***** Input data *****
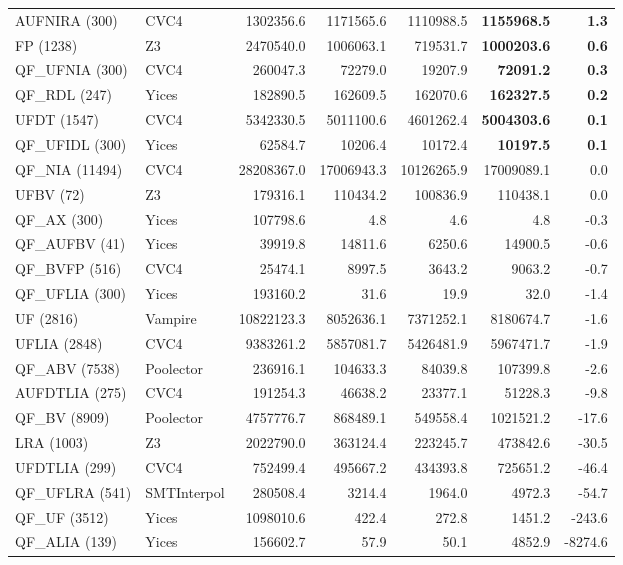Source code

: \begin{tabular}{l@{\hspace{1em}}lrrrrr}
AUFNIRA (300)        & CVC4         & 1302356.6   & 1171565.6   & 1110988.5   & \textbf{1155968.5} & \textbf{1.3}\\
FP (1238)            & Z3           & 2470540.0   & 1006063.1   & 719531.7    & \textbf{1000203.6} & \textbf{0.6}\\
QF\_UFNIA (300)      & CVC4         & 260047.3    & 72279.0     & 19207.9     & \textbf{72091.2} & \textbf{0.3}\\
QF\_RDL (247)        & Yices        & 182890.5    & 162609.5    & 162070.6    & \textbf{162327.5} & \textbf{0.2}\\
UFDT (1547)          & CVC4         & 5342330.5   & 5011100.6   & 4601262.4   & \textbf{5004303.6} & \textbf{0.1}\\
QF\_UFIDL (300)      & Yices        & 62584.7     & 10206.4     & 10172.4     & \textbf{10197.5} & \textbf{0.1}\\
QF\_NIA (11494)      & CVC4         & 28208367.0  & 17006943.3  & 10126265.9  & 17009089.1  & 0.0 \\
UFBV (72)            & Z3           & 179316.1    & 110434.2    & 100836.9    & 110438.1    & 0.0 \\
QF\_AX (300)         & Yices        & 107798.6    & 4.8         & 4.6         & 4.8         & -0.3\\
QF\_AUFBV (41)       & Yices        & 39919.8     & 14811.6     & 6250.6      & 14900.5     & -0.6\\
QF\_BVFP (516)       & CVC4         & 25474.1     & 8997.5      & 3643.2      & 9063.2      & -0.7\\
QF\_UFLIA (300)      & Yices        & 193160.2    & 31.6        & 19.9        & 32.0        & -1.4\\
UF (2816)            & Vampire      & 10822123.3  & 8052636.1   & 7371252.1   & 8180674.7   & -1.6\\
UFLIA (2848)         & CVC4         & 9383261.2   & 5857081.7   & 5426481.9   & 5967471.7   & -1.9\\
QF\_ABV (7538)       & Poolector    & 236916.1    & 104633.3    & 84039.8     & 107399.8    & -2.6\\
AUFDTLIA (275)       & CVC4         & 191254.3    & 46638.2     & 23377.1     & 51228.3     & -9.8\\
QF\_BV (8909)        & Poolector    & 4757776.7   & 868489.1    & 549558.4    & 1021521.2   & -17.6\\
LRA (1003)           & Z3           & 2022790.0   & 363124.4    & 223245.7    & 473842.6    & -30.5\\
UFDTLIA (299)        & CVC4         & 752499.4    & 495667.2    & 434393.8    & 725651.2    & -46.4\\
QF\_UFLRA (541)      & SMTInterpol  & 280508.4    & 3214.4      & 1964.0      & 4972.3      & -54.7\\
QF\_UF (3512)        & Yices        & 1098010.6   & 422.4       & 272.8       & 1451.2      & -243.6\\
QF\_ALIA (139)       & Yices        & 156602.7    & 57.9        & 50.1        & 4852.9      & -8274.6\\
\bottomrule
\end{tabular}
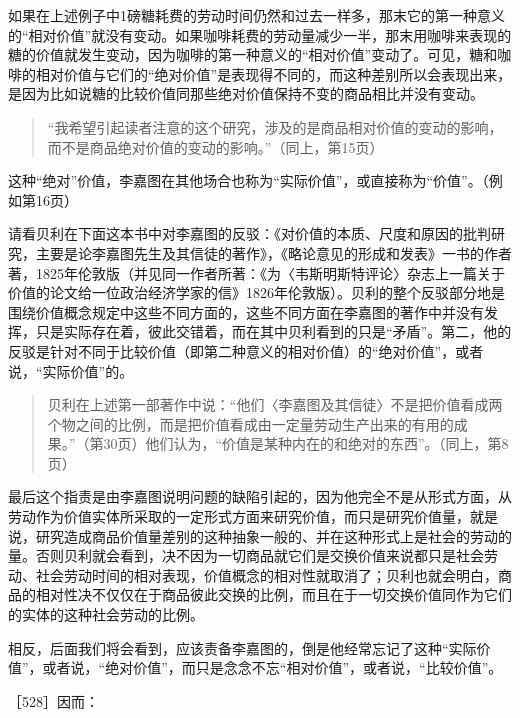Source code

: 如果在上述例子中1磅糖耗费的劳动时间仍然和过去一样多，那末它的第一种意义的“相对价值”就没有变动。如果咖啡耗费的劳动量减少一半，那末用咖啡来表现的糖的价值就发生变动，因为咖啡的第一种意义的“相对价值”变动了。可见，糖和咖啡的相对价值与它们的“绝对价值”是表现得不同的，而这种差别所以会表现出来，是因为比如说糖的比较价值同那些绝对价值保持不变的商品相比并没有变动。

\begin{quote}{“我希望引起读者注意的这个研究，涉及的是商品相对价值的变动的影响，而不是商品绝对价值的变动的影响。”（同上，第15页）}\end{quote}

这种“绝对”价值，李嘉图在其他场合也称为“实际价值”，或直接称为“价值”。（例如第16页）

请看贝利在下面这本书中对李嘉图的反驳：《对价值的本质、尺度和原因的批判研究，主要是论李嘉图先生及其信徒的著作》，《略论意见的形成和发表》一书的作者著，1825年伦敦版（并见同一作者所著：《为〈韦斯明斯特评论〉杂志上一篇关于价值的论文给一位政治经济学家的信》1826年伦敦版）。贝利的整个反驳部分地是围绕价值概念规定中这些不同方面的，这些不同方面在李嘉图的著作中并没有发挥，只是实际存在着，彼此交错着，而在其中贝利看到的只是“矛盾”。第二，他的反驳是针对不同于比较价值（即第二种意义的相对价值）的“绝对价值”，或者说，“实际价值”的。

\begin{quote}{贝利在上述第一部著作中说：“他们〈李嘉图及其信徒〉不是把价值看成两个物之间的比例，而是把价值看成由一定量劳动生产出来的有用的成果。”（第30页）他们认为，“价值是某种内在的和绝对的东西”。（同上，第8页）}\end{quote}

最后这个指责是由李嘉图说明问题的缺陷引起的，因为他完全不是从形式方面，从劳动作为价值实体所采取的一定形式方面来研究价值，而只是研究价值量，就是说，研究造成商品价值量差别的这种抽象一般的、并在这种形式上是社会的劳动的量。否则贝利就会看到，决不因为一切商品就它们是交换价值来说都只是社会劳动、社会劳动时间的相对表现，价值概念的相对性就取消了；贝利也就会明白，商品的相对性决不仅仅在于商品彼此交换的比例，而且在于一切交换价值同作为它们的实体的这种社会劳动的比例。

相反，后面我们将会看到，应该责备李嘉图的，倒是他经常忘记了这种“实际价值”，或者说，“绝对价值”，而只是念念不忘“相对价值”，或者说，“比较价值”。

［528］因而：



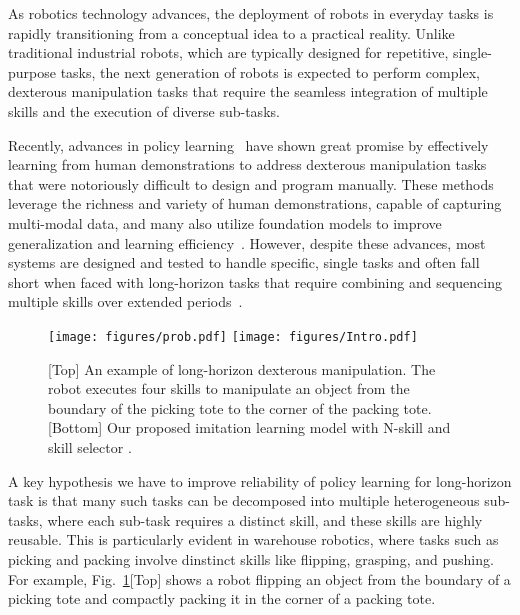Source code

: As robotics technology advances, the deployment of robots in everyday tasks is rapidly transitioning from a conceptual idea to a practical reality. Unlike traditional industrial robots, which are typically designed for repetitive, single-purpose tasks, the next generation of robots is expected to perform complex, dexterous manipulation tasks that require the seamless integration of multiple skills and the execution of diverse sub-tasks.

Recently, advances in policy learning~\cite{chi2023diffusion, zhao2023learning, team2024octo} have shown great promise by effectively learning from human demonstrations to address dexterous manipulation tasks that were notoriously difficult to design and program manually. These methods leverage the richness and variety of human demonstrations, capable of capturing multi-modal data, and many also utilize foundation models to improve generalization and learning efficiency~\cite{open_x_embodiment_rt_x_2023, brohan2023rt1roboticstransformerrealworld, brohan2023rt2visionlanguageactionmodelstransfer, ze20243ddiffusionpolicygeneralizable, yang2024equibotsim3equivariantdiffusionpolicy}. However, despite these advances, most systems are designed and tested to handle specific, single tasks and often fall short when faced with long-horizon tasks that require combining and sequencing multiple skills over extended periods~\cite{mandlekar2021learninggeneralizelonghorizontasks, duan2017oneshotimitationlearning}.

\begin{figure}[t]
    \centering
    \texttt{[image: figures/prob.pdf]}
   \texttt{[image: figures/Intro.pdf]}
    \caption{[Top] An example of long-horizon dexterous manipulation. The robot executes four skills to manipulate an object from the boundary of the picking tote to the corner of the packing tote. [Bottom] Our proposed imitation learning model \ours with N-skill and skill selector \progss.}
    \label{fig:intro}
\end{figure}

A key hypothesis we have to improve reliability of policy learning for long-horizon task is that many such tasks can be decomposed into multiple heterogeneous sub-tasks, where each sub-task requires a distinct skill, and these skills are highly reusable. This is particularly evident in warehouse robotics, where tasks such as picking and packing involve dinstinct skills like flipping, grasping, and pushing. For example, Fig.~\ref{fig:intro}[Top] shows a robot flipping an object from the boundary of a picking tote and compactly packing it in the corner of a packing tote. %

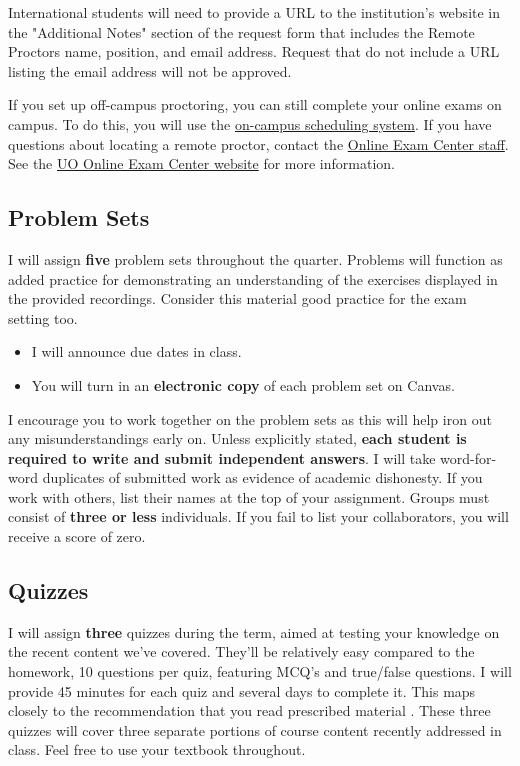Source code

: \documentclass[10pt]{article}
\begin{document}
\bigskip

\noindent International students will need to provide a URL to the institution's website in the "Additional Notes" section of the request form that includes the Remote Proctors name, position, and email address. Request that do not include a URL listing the email address will not be approved. 

\bigskip

\noindent If you set up off-campus proctoring, you can still complete your online exams on campus. To do this, you will use the \href{https://online.uoregon.edu/campus-proctoring}{on-campus scheduling system}. 
If you have questions about locating a remote proctor, contact the \href{https://online.uoregon.edu/examcenter#contact}{Online Exam Center staff}. 
See the \href{https://online.uoregon.edu/examcenter}{UO Online Exam Center website} for more information. 

\subsection*{Problem Sets} 

I will assign \textbf{five} problem sets throughout the quarter. Problems will function as added practice for demonstrating an understanding of the exercises displayed in the provided recordings. Consider this material good practice for the exam setting too.
\begin{itemize}
	\setlength{\itemsep}{0pt}
	\item I will announce due dates in class. 
	\item You will turn in an \textbf{electronic copy} of each problem set on Canvas.
\end{itemize}
I encourage you to work together on the problem sets as this will help iron out any misunderstandings early on. 
Unless explicitly stated, \textbf{each student is required to write and submit independent answers}. 
I will take word-for-word duplicates of submitted work as evidence of academic dishonesty. 
If you work with others, list their names at the top of your assignment. Groups must consist of {\bf three or less} individuals. 
If you fail to list your collaborators, you will receive a score of zero.

\subsection*{Quizzes}

I will assign \textbf{three} quizzes during the term, aimed at testing your knowledge on the recent content we've covered.
They'll be relatively easy compared to the homework, 10 questions per quiz, featuring MCQ's and true/false questions. 
I will provide 45 minutes for each quiz and several days to complete it. 
This maps closely to the recommendation that you read prescribed material . 
These three quizzes will cover three separate portions of course content recently addressed in class.
Feel free to use your textbook throughout.
\end{document}
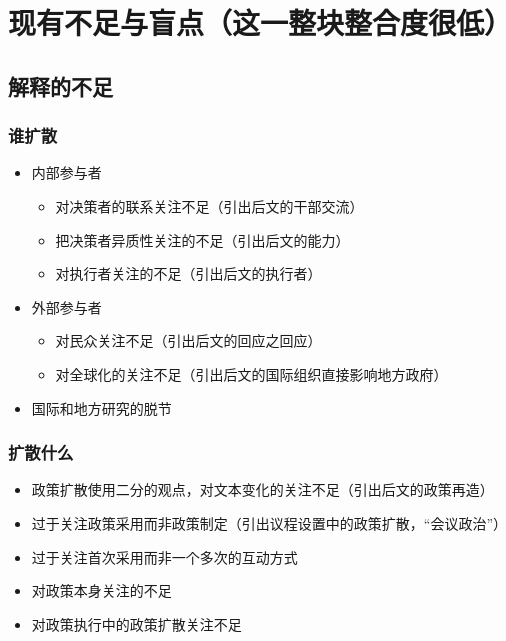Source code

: \documentclass[
  12pt,
]{ctexart}
\begin{document}
\hypertarget{ux73b0ux6709ux4e0dux8db3ux4e0eux76f2ux70b9ux8fd9ux4e00ux6574ux5757ux6574ux5408ux5ea6ux5f88ux4f4e}{%
\section{现有不足与盲点（这一整块整合度很低）}\label{ux73b0ux6709ux4e0dux8db3ux4e0eux76f2ux70b9ux8fd9ux4e00ux6574ux5757ux6574ux5408ux5ea6ux5f88ux4f4e}}

\hypertarget{ux89e3ux91caux7684ux4e0dux8db3}{%
\subsection{解释的不足}\label{ux89e3ux91caux7684ux4e0dux8db3}}

\hypertarget{ux8c01ux6269ux6563}{%
\subsubsection{谁扩散}\label{ux8c01ux6269ux6563}}

\begin{itemize}
\item
  内部参与者

  \begin{itemize}
  \item
    对决策者的联系关注不足（引出后文的干部交流）
  \item
    把决策者异质性关注的不足（引出后文的能力）
  \item
    对执行者关注的不足（引出后文的执行者）
  \end{itemize}
\item
  外部参与者

  \begin{itemize}
  \item
    对民众关注不足（引出后文的回应之回应）
  \item
    对全球化的关注不足（引出后文的国际组织直接影响地方政府）
  \end{itemize}
\item
  国际和地方研究的脱节
\end{itemize}

\hypertarget{ux6269ux6563ux4ec0ux4e48}{%
\subsubsection{扩散什么}\label{ux6269ux6563ux4ec0ux4e48}}

\begin{itemize}
\item
  政策扩散使用二分的观点，对文本变化的关注不足（引出后文的政策再造）
\item
  过于关注政策采用而非政策制定（引出议程设置中的政策扩散，``会议政治''）
\item
  过于关注首次采用而非一个多次的互动方式
\item
  对政策本身关注的不足
\item
  对政策执行中的政策扩散关注不足
\end{itemize}
\end{document}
*****
▶ [Work instructions] Lines holding "corner": count them across the data and reply with the number alone.

▶ [Result] 2